Problem to solve:
In the entries below, the lines from the one with "absolute value operation." through the one with "i.e., takes numbers" are to be copied exactly; both ends count.

Rendered images with source text:
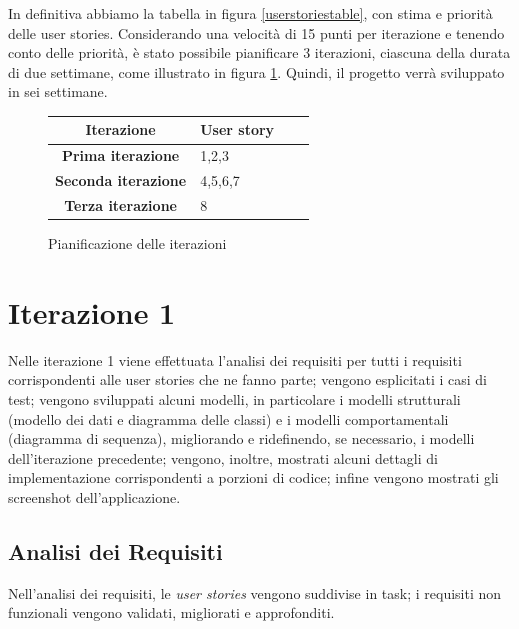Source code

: In definitiva abbiamo la tabella in figura \ref{userstoriestable}, con stima e priorità delle user stories.
Considerando una velocità di 15 punti per iterazione e tenendo conto delle priorità, è stato possibile pianificare 3 iterazioni, ciascuna della durata di due settimane, come illustrato in figura \ref{pianificazioneiterazioni}.
Quindi, il progetto verrà sviluppato in sei settimane.
\begin{figure}[h!]
\begin{center}

\begin{tabular}[c]{|c|p{7cm}|c|c|}
\hline
Iterazione & User story\\ \hline
\textbf{Prima iterazione} & 1,2,3 \\ \hline
\textbf{Seconda iterazione} & 4,5,6,7\\ \hline
\textbf{Terza iterazione} & 8\\ \hline
\end{tabular}
\caption{Pianificazione delle iterazioni\label{pianificazioneiterazioni}}

\end{center}
\end{figure}

\clearpage




\section{Iterazione 1}
Nelle iterazione 1 viene effettuata l'analisi dei requisiti per tutti i requisiti corrispondenti alle user stories che ne fanno parte; vengono esplicitati i casi di test; vengono sviluppati alcuni modelli, in particolare i modelli strutturali (modello dei dati e diagramma delle classi) e i modelli comportamentali (diagramma di sequenza), migliorando e ridefinendo, se necessario, i modelli dell'iterazione precedente; vengono, inoltre, mostrati alcuni dettagli di implementazione corrispondenti a porzioni di codice; infine vengono mostrati gli screenshot dell'applicazione.\\

\subsection{Analisi dei Requisiti}
Nell'analisi dei requisiti, le \textit{user stories} vengono suddivise in task; i requisiti non funzionali vengono validati, migliorati e approfonditi.

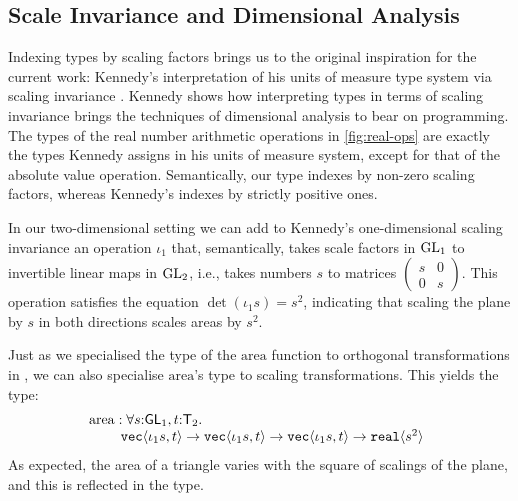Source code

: 
\subsection{Scale Invariance and Dimensional Analysis}
\label{sec:scale-invariance}

Indexing types by scaling factors brings us to the original
inspiration for the current work: Kennedy's interpretation of his
units of measure type system via scaling invariance
\cite{kennedy97relational}. Kennedy shows how interpreting types in
terms of scaling invariance brings the techniques of dimensional
analysis to bear on programming. The types of the real number
arithmetic operations in \autoref{fig:real-ops} are exactly the types
Kennedy assigns in his units of measure system, except for that of the
absolute value operation. Semantically, our type indexes by
non-zero scaling factors, whereas Kennedy's indexes by strictly
positive ones. 

In our two-dimensional setting we can add to Kennedy's one-dimensional
scaling invariance an operation $\iota_1$ that, semantically, takes
scale factors in $\mathrm{GL}_1$ to invertible linear maps in $\mathrm{GL}_2$,
i.e., takes numbers $s$ to matrices $\left(
  \begin{smallmatrix}s & 0 \\ 0 & s\end{smallmatrix}\right)$.  This
operation satisfies the equation $\det (\iota_1 s) = s^2$, indicating
that scaling the plane by $s$ in both directions scales areas by
$s^2$. %

\begin{example}\label{ex:area-of-triangle-2}
  Just as we specialised the type of the $\mathrm{area}$ function to
  orthogonal transformations in , we can
  also specialise $\mathrm{area}$'s type to scaling
  transformations. This yields the type:
  \begin{displaymath}
    \begin{array}{@{}l}
      \mathrm{area} : \forall s\mathord:\SynGL{1}, t\mathord:\SynTransl{2}.\ \\
      \hspace{0.8cm} \tyPrim{vec}{\iota_1s, t} \to \tyPrim{vec}{\iota_1s, t} \to \tyPrim{vec}{\iota_1s, t} \to \tyPrim{real}{s^2}
    \end{array}
  \end{displaymath}
  As expected, the area of a triangle varies with the square of
  scalings of the plane, and this is reflected in the type.
\end{example}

Response to this exercise:
absolute value operation. Semantically, our type indexes by
non-zero scaling factors, whereas Kennedy's indexes by strictly
positive ones. 

In our two-dimensional setting we can add to Kennedy's one-dimensional
scaling invariance an operation $\iota_1$ that, semantically, takes
scale factors in $\mathrm{GL}_1$ to invertible linear maps in $\mathrm{GL}_2$,
i.e., takes numbers $s$ to matrices $\left(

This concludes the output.